I’m taking a pause from the hardware side of upgrades. I’ll keep updating the software on my devices, but there comes a point when I need to sit back and actually enjoy/use fully what I have.
I made up this silly little sign and placed it on my desktop computer to remind me that I’ve spent enough. In the last year I’ve upgraded my desktop, laptop, phone, drone, camera (2 years ago, but new lenses since then), car, headphones, VR goggles, etc…
While none of it is the super top shelf stuff and I don’t make a habit of buying the latest and greatest just to have it new every year, it is all really nice stuff. Except the phone, all the items purchased replaced nicely aged equipment that had made work slower than it needed to be and often times painful. We can justify most things given enough time to reason.
And reasoning has lead me to this: a four year pause of upgrades. My desktop and laptop can process and render 8K 3D video for VR use. The drone is an iteration back, but it flies like it should, I have invested heavily into it and the videos it produces still sell just as nicely as a new drone’s would.
My phone, while not the newest, takes awesome photos, communicates well, has plenty of storage left and does all the things I want it to do. This one will be the hardest to resist because just last night I told my wife that I plan to get the iPhone 16 Pro when it comes out because I am very intrigued by the new stereoscopic video mode that allows you to create 3D videos for the upcoming Vision Pro VR headset. Sooo….I have some reckoning to do with that desire vs. business case. If someone will pay me for iPhone 3D video, that will make it a no brainer.
This is to say, for me, it’s time to take a pause. All that upgrading costs a lot of money, money that I can be setting aside and earning more money on until it is time to replace the equipment when technology inevitably makes my current high-tech setup a bit more aged and slow and almost obsolete.
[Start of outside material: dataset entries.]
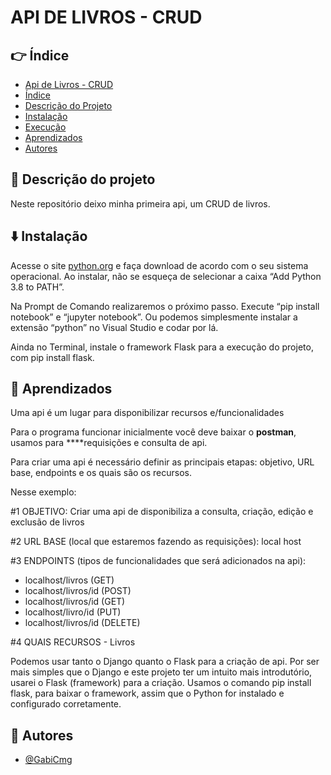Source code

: # API DE LIVROS - CRUD

## 👉 Índice 

* [Api de Livros - CRUD](#api-de-livros---crud)
* [Índice](#-índice)
* [Descrição do Projeto](#-descrição-do-projeto)
* [Instalação](#-instalacao)
* [Execução](#-execução)
* [Aprendizados](#-aprendizados)
* [Autores](#-autores)

## 💬 Descrição do projeto
  
Neste repositório deixo minha primeira api, um CRUD de livros.

## ⬇️ Instalação

Acesse o site [python.org](http://python.org) e faça download de acordo com o seu sistema operacional. Ao instalar, não se esqueça de selecionar a caixa “Add Python 3.8 to PATH”.

Na Prompt de Comando realizaremos o próximo passo. Execute “pip install notebook” e “jupyter notebook”. Ou podemos simplesmente instalar a extensão “python” no Visual Studio e codar por lá.

Ainda no Terminal, instale o framework Flask para a execução do projeto, com pip install flask.

## 🤔 Aprendizados

Uma api é um lugar para disponibilizar recursos e/funcionalidades

Para o programa funcionar inicialmente você deve baixar o **postman**, usamos para ****requisições e consulta de api.

Para criar uma api é necessário definir as principais etapas: objetivo, URL base, endpoints e os quais são os recursos.

Nesse exemplo:

#1 OBJETIVO: Criar uma api de disponibiliza a consulta, criação, edição e exclusão de livros

#2 URL BASE (local que estaremos fazendo as requisições): local host

#3 ENDPOINTS (tipos de funcionalidades que será adicionados na api):

- localhost/livros (GET)
- localhost/livros/id (POST)
- localhost/livros/id (GET)
- localhost/livro/id (PUT)
- localhost/livros/id (DELETE)

#4 QUAIS RECURSOS - Livros

Podemos usar tanto o Django quanto o Flask para a criação de api. Por ser mais simples que o Django e este projeto ter um intuito mais introdutório, usarei o Flask (framework) para a criação. Usamos o comando pip install flask, para baixar o framework, assim que o Python for instalado e configurado corretamente.

## 👥 Autores

- [@GabiCmg](https://github.com/GabiCmg)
This path isn’t for everyone but I’m typing these words for a purpose other than tooting my own horn about having an ounce of privileged restraint. Some of us need a reminder now and again that it’s okay not to upgrade. If you already have learned this lesson, awesome.
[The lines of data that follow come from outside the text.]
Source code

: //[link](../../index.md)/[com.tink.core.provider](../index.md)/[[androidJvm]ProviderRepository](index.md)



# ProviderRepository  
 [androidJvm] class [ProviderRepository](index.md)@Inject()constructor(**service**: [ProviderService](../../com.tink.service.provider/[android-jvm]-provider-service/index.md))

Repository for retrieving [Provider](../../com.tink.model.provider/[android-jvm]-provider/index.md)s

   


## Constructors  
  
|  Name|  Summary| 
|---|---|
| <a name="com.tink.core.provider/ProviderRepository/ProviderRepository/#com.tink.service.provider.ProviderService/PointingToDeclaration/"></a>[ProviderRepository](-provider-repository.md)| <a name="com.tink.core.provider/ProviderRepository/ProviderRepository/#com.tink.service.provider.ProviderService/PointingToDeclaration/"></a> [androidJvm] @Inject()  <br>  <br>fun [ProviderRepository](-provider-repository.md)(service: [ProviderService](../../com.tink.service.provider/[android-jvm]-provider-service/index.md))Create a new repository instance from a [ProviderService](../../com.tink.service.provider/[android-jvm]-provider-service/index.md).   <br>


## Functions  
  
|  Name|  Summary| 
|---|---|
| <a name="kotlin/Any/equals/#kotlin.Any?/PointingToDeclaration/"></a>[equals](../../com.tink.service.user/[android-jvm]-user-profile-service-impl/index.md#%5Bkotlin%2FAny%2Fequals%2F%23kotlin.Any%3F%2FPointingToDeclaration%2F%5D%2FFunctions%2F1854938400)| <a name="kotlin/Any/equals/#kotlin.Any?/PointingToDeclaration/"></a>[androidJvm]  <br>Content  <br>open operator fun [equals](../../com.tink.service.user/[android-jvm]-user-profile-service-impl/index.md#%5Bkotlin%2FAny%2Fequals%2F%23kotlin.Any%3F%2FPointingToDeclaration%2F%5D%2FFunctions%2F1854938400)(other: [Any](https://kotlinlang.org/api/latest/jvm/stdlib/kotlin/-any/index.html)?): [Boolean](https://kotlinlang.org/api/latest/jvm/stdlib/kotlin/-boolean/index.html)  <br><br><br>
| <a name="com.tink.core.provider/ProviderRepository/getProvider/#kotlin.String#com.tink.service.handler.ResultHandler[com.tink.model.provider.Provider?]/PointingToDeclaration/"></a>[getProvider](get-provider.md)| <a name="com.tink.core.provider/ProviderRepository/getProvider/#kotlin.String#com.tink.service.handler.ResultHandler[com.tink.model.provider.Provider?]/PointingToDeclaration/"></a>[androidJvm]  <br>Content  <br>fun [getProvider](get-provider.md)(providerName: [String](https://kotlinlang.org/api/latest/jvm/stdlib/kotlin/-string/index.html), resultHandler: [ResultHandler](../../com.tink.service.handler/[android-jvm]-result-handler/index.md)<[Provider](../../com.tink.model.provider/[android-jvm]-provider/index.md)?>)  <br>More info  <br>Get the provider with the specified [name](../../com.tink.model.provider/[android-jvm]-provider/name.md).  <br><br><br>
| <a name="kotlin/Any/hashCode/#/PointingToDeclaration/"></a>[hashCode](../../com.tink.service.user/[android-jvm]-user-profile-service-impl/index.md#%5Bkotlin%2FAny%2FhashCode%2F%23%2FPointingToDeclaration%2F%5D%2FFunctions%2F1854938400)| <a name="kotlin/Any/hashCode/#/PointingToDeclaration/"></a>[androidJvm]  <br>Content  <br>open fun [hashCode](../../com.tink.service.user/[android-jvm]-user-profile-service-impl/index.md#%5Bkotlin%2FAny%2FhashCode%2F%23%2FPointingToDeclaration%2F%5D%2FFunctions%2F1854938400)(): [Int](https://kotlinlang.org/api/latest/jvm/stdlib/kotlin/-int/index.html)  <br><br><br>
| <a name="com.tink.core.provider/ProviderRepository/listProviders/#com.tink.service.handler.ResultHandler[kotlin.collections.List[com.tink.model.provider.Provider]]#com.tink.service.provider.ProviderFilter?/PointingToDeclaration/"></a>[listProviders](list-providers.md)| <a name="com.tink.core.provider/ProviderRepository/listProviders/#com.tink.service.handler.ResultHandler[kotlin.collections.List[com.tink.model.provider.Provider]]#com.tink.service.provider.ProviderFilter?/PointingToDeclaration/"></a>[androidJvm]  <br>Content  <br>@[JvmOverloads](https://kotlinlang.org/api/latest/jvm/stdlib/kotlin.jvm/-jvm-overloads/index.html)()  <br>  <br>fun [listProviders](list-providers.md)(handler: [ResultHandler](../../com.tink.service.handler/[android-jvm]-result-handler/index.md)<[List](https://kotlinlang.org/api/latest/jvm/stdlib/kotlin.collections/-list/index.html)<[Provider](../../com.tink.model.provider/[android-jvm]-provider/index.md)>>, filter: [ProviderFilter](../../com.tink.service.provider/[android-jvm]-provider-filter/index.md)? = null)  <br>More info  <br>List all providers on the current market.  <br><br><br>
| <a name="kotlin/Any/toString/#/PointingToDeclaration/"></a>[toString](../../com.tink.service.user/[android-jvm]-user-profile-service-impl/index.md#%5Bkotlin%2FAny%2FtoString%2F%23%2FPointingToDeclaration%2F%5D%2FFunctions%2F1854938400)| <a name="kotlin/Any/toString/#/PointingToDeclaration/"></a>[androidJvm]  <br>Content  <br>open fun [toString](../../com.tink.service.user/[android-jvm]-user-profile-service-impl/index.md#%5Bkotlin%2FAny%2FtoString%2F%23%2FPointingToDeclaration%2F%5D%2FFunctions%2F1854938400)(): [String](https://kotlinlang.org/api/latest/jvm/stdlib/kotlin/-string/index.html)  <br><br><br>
But for the rest that might be tempted by the flashy new newness of new stuff, ask yourself if you can put off that purchase for just another month or six. Wring the life out of the tech you have for a while and take a pause from the machine that keeps telling you you need the latest, greatest. Fear of missing out is a strong force, I know.
And it can be overcome with practice. That practice starts, for me, by challenging myself to an extended period of using my current set of tools until they break or become obsolete. Or until four years have passed because by then the video editing demands I place on my gear will indeed bring me great joy when I upgrade and feel the speed that five years of “Our fastest <product> ever!” announcements will bring.